Wednesday, June 09, 2010

Jobs Saved: 4,400

An editorial in the NYT about how the "reserve pool" needs to be eliminated:

 

June 3, 2010

Jobs Saved: 4,400

www.nytimes.com/2010/06/04/opinion/04fri4.html

Mayor Michael Bloomberg of New York City made the sensible choice this week when he opted to freeze teachers' salaries instead of laying off teachers. That is good news for the city's children and for the estimated 4,400 teachers who would have lost their jobs. It is an equitable solution in tough times.

It would have been an even better decision if Mr. Bloomberg had decided to give the president of the teachers' union, Michael Mulgrew, some early warning.

New York City is not the only one making similar calculations. According to an analysis by the National Council on Teacher Quality, a research group, nearly half of the districts whose policies it tracks held salaries flat during the 2008 and 2009 school years; nearly a dozen cut teacher pay, probably in an attempt to avoid layoffs.

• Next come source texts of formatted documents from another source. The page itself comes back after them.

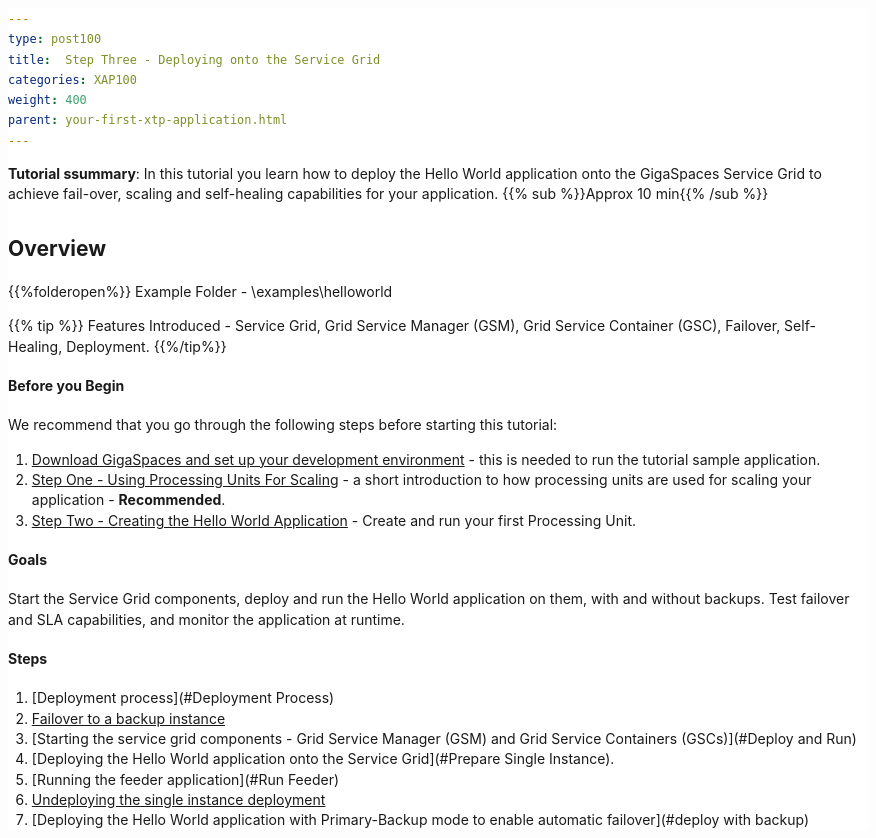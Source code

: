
 ```yaml
---
type: post100
title:  Step Three - Deploying onto the Service Grid
categories: XAP100
weight: 400
parent: your-first-xtp-application.html
---
```





**Tutorial ssummary**: In this tutorial you learn how to deploy the Hello World application onto the GigaSpaces Service Grid to achieve fail-over, scaling and self-healing capabilities for your application. {{% sub %}}Approx 10 min{{% /sub %}}


## Overview


{{%folderopen%}} Example Folder - <XAP Root>\examples\helloworld

{{% tip %}}
Features Introduced - Service Grid, Grid Service Manager (GSM), Grid Service Container (GSC), Failover, Self-Healing, Deployment.
{{%/tip%}}




#### Before you Begin

We recommend that you go through the following steps before starting this tutorial:

1. [Download GigaSpaces and set up your development environment](./installation-guide.html) - this is needed to run the tutorial sample application.
1. [Step One - Using Processing Units For Scaling](./step-one-using-processing-units-for-scaling.html) - a short introduction to how processing units are used for scaling your application - **Recommended**.
1. [Step Two - Creating the Hello World Application](./step-two-creating-the-hello-world-application.html) - Create and run your first Processing Unit.



#### Goals

Start the Service Grid components, deploy and run the Hello World application on them, with and without backups. Test failover and SLA capabilities, and monitor the application at runtime.


#### Steps

1. [Deployment process](#Deployment Process)
1. [Failover to a backup instance](#Failover)
1. [Starting the service grid components - Grid Service Manager (GSM) and Grid Service Containers (GSCs)](#Deploy and Run)
1. [Deploying the Hello World application onto the Service Grid](#Prepare Single Instance).
1. [Running the feeder application](#Run Feeder)
1. [Undeploying the single instance deployment](#undeploy)
1. [Deploying the Hello World application with Primary-Backup mode to enable automatic failover](#deploy with backup)
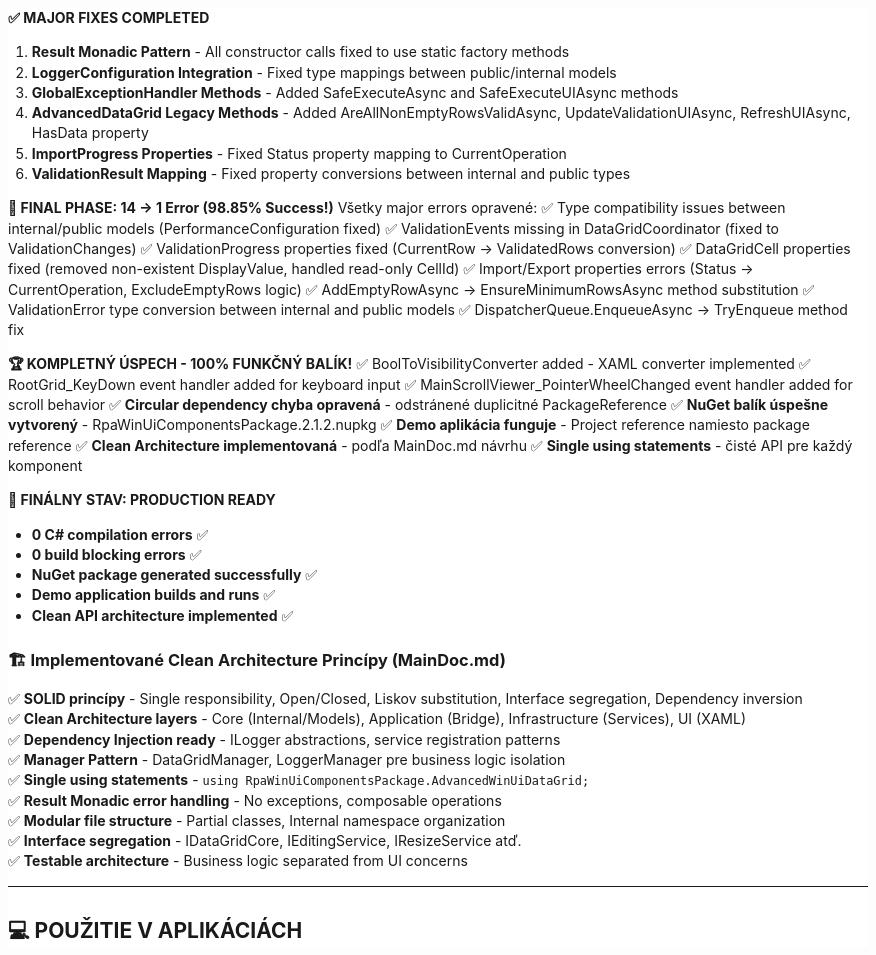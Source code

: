 **✅ MAJOR FIXES COMPLETED**
1. **Result<T> Monadic Pattern** - All constructor calls fixed to use static factory methods
2. **LoggerConfiguration Integration** - Fixed type mappings between public/internal models  
3. **GlobalExceptionHandler Methods** - Added SafeExecuteAsync and SafeExecuteUIAsync methods
4. **AdvancedDataGrid Legacy Methods** - Added AreAllNonEmptyRowsValidAsync, UpdateValidationUIAsync, RefreshUIAsync, HasData property
5. **ImportProgress Properties** - Fixed Status property mapping to CurrentOperation
6. **ValidationResult Mapping** - Fixed property conversions between internal and public types

**🎯 FINAL PHASE: 14 → 1 Error (98.85% Success!)**
Všetky major errors opravené:
✅ Type compatibility issues between internal/public models (PerformanceConfiguration fixed)
✅ ValidationEvents missing in DataGridCoordinator (fixed to ValidationChanges) 
✅ ValidationProgress properties fixed (CurrentRow → ValidatedRows conversion)
✅ DataGridCell properties fixed (removed non-existent DisplayValue, handled read-only CellId)
✅ Import/Export properties errors (Status → CurrentOperation, ExcludeEmptyRows logic)
✅ AddEmptyRowAsync → EnsureMinimumRowsAsync method substitution
✅ ValidationError type conversion between internal and public models
✅ DispatcherQueue.EnqueueAsync → TryEnqueue method fix

**🏆 KOMPLETNÝ ÚSPECH - 100% FUNKČNÝ BALÍK!**
✅ BoolToVisibilityConverter added - XAML converter implemented
✅ RootGrid_KeyDown event handler added for keyboard input
✅ MainScrollViewer_PointerWheelChanged event handler added for scroll behavior
✅ **Circular dependency chyba opravená** - odstránené duplicitné PackageReference
✅ **NuGet balík úspešne vytvorený** - RpaWinUiComponentsPackage.2.1.2.nupkg 
✅ **Demo aplikácia funguje** - Project reference namiesto package reference 
✅ **Clean Architecture implementovaná** - podľa MainDoc.md návrhu
✅ **Single using statements** - čisté API pre každý komponent

**🎯 FINÁLNY STAV: PRODUCTION READY**
- **0 C# compilation errors** ✅
- **0 build blocking errors** ✅  
- **NuGet package generated successfully** ✅
- **Demo application builds and runs** ✅
- **Clean API architecture implemented** ✅

### **🏗️ Implementované Clean Architecture Princípy (MainDoc.md)**
✅ **SOLID princípy** - Single responsibility, Open/Closed, Liskov substitution, Interface segregation, Dependency inversion  
✅ **Clean Architecture layers** - Core (Internal/Models), Application (Bridge), Infrastructure (Services), UI (XAML)  
✅ **Dependency Injection ready** - ILogger abstractions, service registration patterns  
✅ **Manager Pattern** - DataGridManager, LoggerManager pre business logic isolation  
✅ **Single using statements** - `using RpaWinUiComponentsPackage.AdvancedWinUiDataGrid;`  
✅ **Result<T> Monadic error handling** - No exceptions, composable operations  
✅ **Modular file structure** - Partial classes, Internal namespace organization  
✅ **Interface segregation** - IDataGridCore, IEditingService, IResizeService atď.  
✅ **Testable architecture** - Business logic separated from UI concerns

---
## 💻 POUŽITIE V APLIKÁCIÁCH
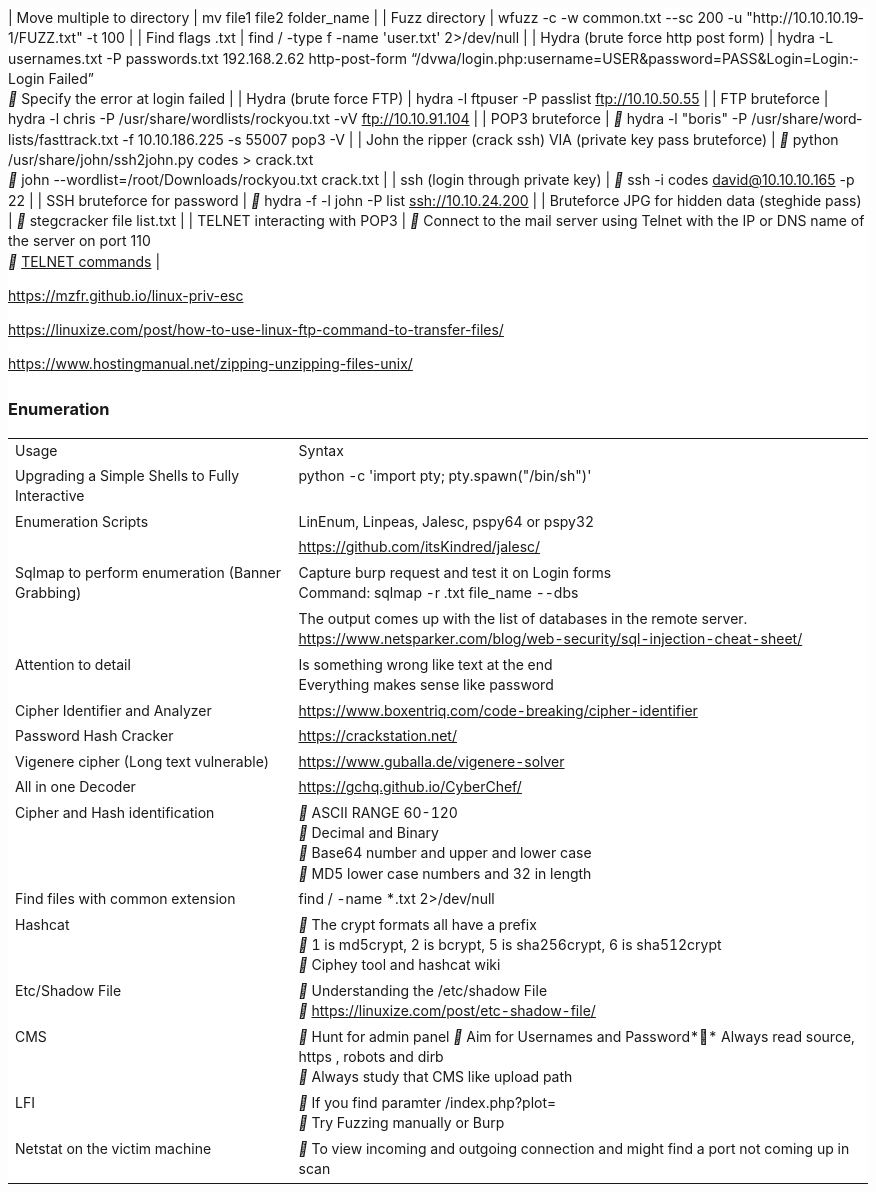 | Move multiple to directory | mv file1 file2 folder­_name |
| Fuzz directory | wfuzz -c -w common.txt --sc 200 -u "­htt­p:/­/10.10.10.19­1/F­UZZ.tx­t" -t 100 |
| Find flags .txt | find / -type f -name 'user.txt' 2>/­dev­/null |
| Hydra (brute force http post form) | hydra -L userna­mes.txt -P passwo­rds.txt 192.16­8.2.62 http-p­ost­-form “/dvwa­/lo­gin.ph­p:u­ser­nam­e=­USE­R&pa­ssw­ord­=P­ASS­&­Log­in=­Log­in:­Login Failed”<br> ** Specify the error at login failed |
| Hydra (brute force FTP) | hydra -l ftpuser -P passlist [ftp://­10.1­0.5­0.55](https://cheatography.com/ftp://10.10.50.55/) |
| FTP bruteforce | hydra -l chris -P /usr/s­har­e/w­ord­lis­ts/­roc­kyo­u.txt -vV [ftp://­10.1­0.9­1.104](https://cheatography.com/ftp://10.10.91.104/) |
| POP3 bruteforce | ** hydra -l "­bor­is" -P /usr/s­har­e/w­ord­lis­ts/­fas­ttr­ack.txt -f 10.10.1­86.225 -s 55007 pop3 -V |
| John the ripper (crack ssh) VIA (private key pass brutef­orce) | ** python /usr/s­har­e/j­ohn­/ss­h2j­ohn.py codes > crack.txt<br> ** john --word­lis­t=/­roo­t/D­own­loa­ds/­roc­kyo­u.txt crack.txt |
| ssh (login through private key) | ** ssh -i codes [david@­10.1­0.1­0.165](https://cheatography.com/mailto:david@10.10.10.165) -p 22 |
| SSH bruteforce for password | ** hydra -f -l john -P list [ssh://­10.1­0.2­4.200](https://cheatography.com/ssh://10.10.24.200) |
| Bruteforce JPG for hidden data (steghide pass) | ** stegcr­acker file list.txt |
| TELNET intera­cting with POP3 | ** Connect to the mail server using Telnet with the IP or DNS name of the server on port 110<br>**  [TELNET commands](https://www.vircom.com/blog/quick-guide-of-pop3-command-line-to-type-in-telnet/) |

[https:­//m­zfr.gi­thu­b.i­o/l­inu­x-p­riv-esc](https://mzfr.github.io/linux-priv-esc)

[https:­//l­inu­xiz­e.c­om/­pos­t/h­ow-­to-­use­-li­nux­-ft­p-c­omm­and­-to­-tr­ans­fer­-files/](https://linuxize.com/post/how-to-use-linux-ftp-command-to-transfer-files/)

[https:­//w­ww.h­os­tin­gma­nua­l.n­et/­zip­pin­g-u­nzi­ppi­ng-­fil­es-­unix/](https://www.hostingmanual.net/zipping-unzipping-files-unix/)

### Enumer­ation

|     |     |
| --- | --- |
| Usage | Syntax |
| Upgrading a Simple Shells to Fully Intera­ctive | python -c 'import pty; pty.spawn("/bin/sh")' |
| Enumer­ation Scripts | LinEnum, Linpeas, Jalesc, pspy64 or pspy32 |
|     | [https:­//g­ith­ub.c­om­/it­sKi­ndr­ed/­jalesc/](https://github.com/itsKindred/jalesc/) |
| Sqlmap to perform enumer­ation (Banner Grabbing) | Capture burp request and test it on Login forms<br>Command: sqlmap -r .txt file_name --dbs |
|     | The output comes up with the list of databases in the remote server.<br> [https:­//w­ww.n­et­spa­rke­r.c­om/­blo­g/w­eb-­sec­uri­ty/­sql­-in­jec­tio­n-c­hea­t-s­heet/](https://www.netsparker.com/blog/web-security/sql-injection-cheat-sheet/) |
| Attention to detail | Is something wrong like text at the end<br>Everything makes sense like password |
| Cipher Identifier and Analyzer | [https:­//w­ww.b­ox­ent­riq.co­m/c­ode­-br­eak­ing­/ci­phe­r-i­den­tifier](https://www.boxentriq.com/code-breaking/cipher-identifier) |
| Password Hash Cracker | [https:­//c­rac­kst­ati­on.net/](https://crackstation.net/) |
| Vigenere cipher (Long text vulner­able) | [https:­//w­ww.g­ub­all­a.d­e/v­ige­ner­e-s­olver](https://www.guballa.de/vigenere-solver) |
| All in one Decoder | [https:­//g­chq.gi­thu­b.i­o/C­ybe­rChef/](https://gchq.github.io/CyberChef/) |
| Cipher and Hash identi­fic­ation | ** ASCII RANGE 60-120<br>** Decimal and Binary<br>** Base64 number and upper and lower case<br>** MD5 lower case numbers and 32 in length |
| Find files with common extension | find / -name *.txt 2>/­dev­/null |
| Hashcat | ** The crypt formats all have a prefix<br>** $1$ is md5crypt, $2$ is bcrypt, $5$ is sha256­crypt, $6$ is sha512­crypt<br>** Ciphey tool and hashcat wiki |
| Etc/Shadow File | ** Unders­tanding the /etc/s­hadow File<br>**  [https:­//l­inu­xiz­e.c­om/­pos­t/e­tc-­sha­dow­-file/](https://linuxize.com/post/etc-shadow-file/) |
| CMS | ** Hunt for admin panel ** Aim for Usernames and Password** Always read source, https , robots and dirb<br>** Always study that CMS like upload path |
| LFI | ** If you find paramter /index.ph­p?plot=<br>** Try Fuzzing manually or Burp |
| Netstat on the victim machine | ** To view incoming and outgoing connection and might find a port not coming up in scan |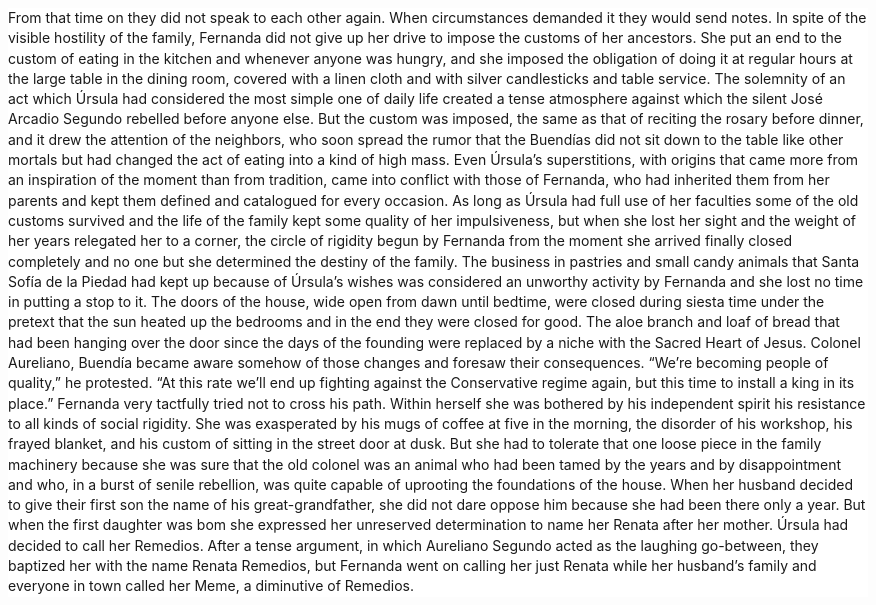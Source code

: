 From that time on they did not speak to each other again. When circumstances demanded it they would send notes. In spite of the visible hostility of the family, Fernanda did not give up her drive to impose the customs of her ancestors. She put an end to the custom of eating in the kitchen and whenever anyone was hungry, and she imposed the obligation of doing it at regular hours at the large table in the dining room, covered with a linen cloth and with silver candlesticks and table service. The solemnity of an act which Úrsula had considered the most simple one of daily life created a tense atmosphere against which the silent José Arcadio Segundo rebelled before anyone else. But the custom was imposed, the same as that of reciting the rosary before dinner, and it drew the attention of the neighbors, who soon spread the rumor that the Buendías did not sit down to the table like other mortals but had changed the act of eating into a kind of high mass. Even Úrsula’s superstitions, with origins that came more from an inspiration of the moment than from tradition, came into conflict with those of Fernanda, who had inherited them from her parents and kept them defined and catalogued for every occasion. As long as Úrsula had full use of her faculties some of the old customs survived and the life of the family kept some quality of her impulsiveness, but when she lost her sight and the weight of her years relegated her to a corner, the circle of rigidity begun by Fernanda from the moment she arrived finally closed completely and no one but she determined the destiny of the family. The business in pastries and small candy animals that Santa Sofía de la Piedad had kept up because of Úrsula’s wishes was considered an unworthy activity by Fernanda and she lost no time in putting a stop to it. The doors of the house, wide open from dawn until bedtime, were closed during siesta time under the pretext that the sun heated up the bedrooms and in the end they were closed for good. The aloe branch and loaf of bread that had been hanging over the door since the days of the founding were replaced by a niche with the Sacred Heart of Jesus. Colonel Aureliano, Buendía became aware somehow of those changes and foresaw their consequences. “We’re becoming people of quality,” he protested. “At this rate we’ll end up fighting against the Conservative regime again, but this time to install a king in its place.” Fernanda very tactfully tried not to cross his path. Within herself she was bothered by his independent spirit his resistance to all kinds of social rigidity. She was exasperated by his mugs of coffee at five in the morning, the disorder of his workshop, his frayed blanket, and his custom of sitting in the street door at dusk. But she had to tolerate that one loose piece in the family machinery because she was sure that the old colonel was an animal who had been tamed by the years and by disappointment and who, in a burst of senile rebellion, was quite capable of uprooting the foundations of the house. When her husband decided to give their first son the name of his great-grandfather, she did not dare oppose him because she had been there only a year. But when the first daughter was bom she expressed her unreserved determination to name her Renata after her mother. Úrsula had decided to call her Remedios. After a tense argument, in which Aureliano Segundo acted as the laughing go-between, they baptized her with the name Renata Remedios, but Fernanda went on calling her just Renata while her husband’s family and everyone in town called her Meme, a diminutive of Remedios.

Mr. Bloomberg is obligated under state labor law to continue to pay "step increases" that are awarded when teachers reach specified seniority levels. But the mayor said this week that freezing across-the-board salary levels, which are not covered under that law, would save the city $400 million this year and avert layoffs.

The city and the teachers' union, which have reached an impasse in contract talks, still have a lot of serious problems to resolve. (That might have gone a bit easier if the mayor consulted Mr. Mulgrew about the salary freeze first.)

High on the list of outstanding issues is the so-called reserve pool, which consists of about 1,000 teachers whose schools or departments have been closed down but who have been unable to find permanent jobs within the system. These reserve teachers — who often make as much $100,000 a year — typically work as substitutes while the central office pays their salaries.

The city says the arrangement will cost it $100 million this year and wants to limit how long these teachers get to stay in the pool before they are dismissed. The union says that many of the reserve teachers are perfectly good instructors but can't find jobs because the schools don't want to absorb their high salaries.

The two sides must negotiate a fair and equitable system under which capable teachers find jobs quickly and teachers who cannot do the job are shown the door. For that to happen, they will need to put aside the acrimony and sit down at the bargaining table.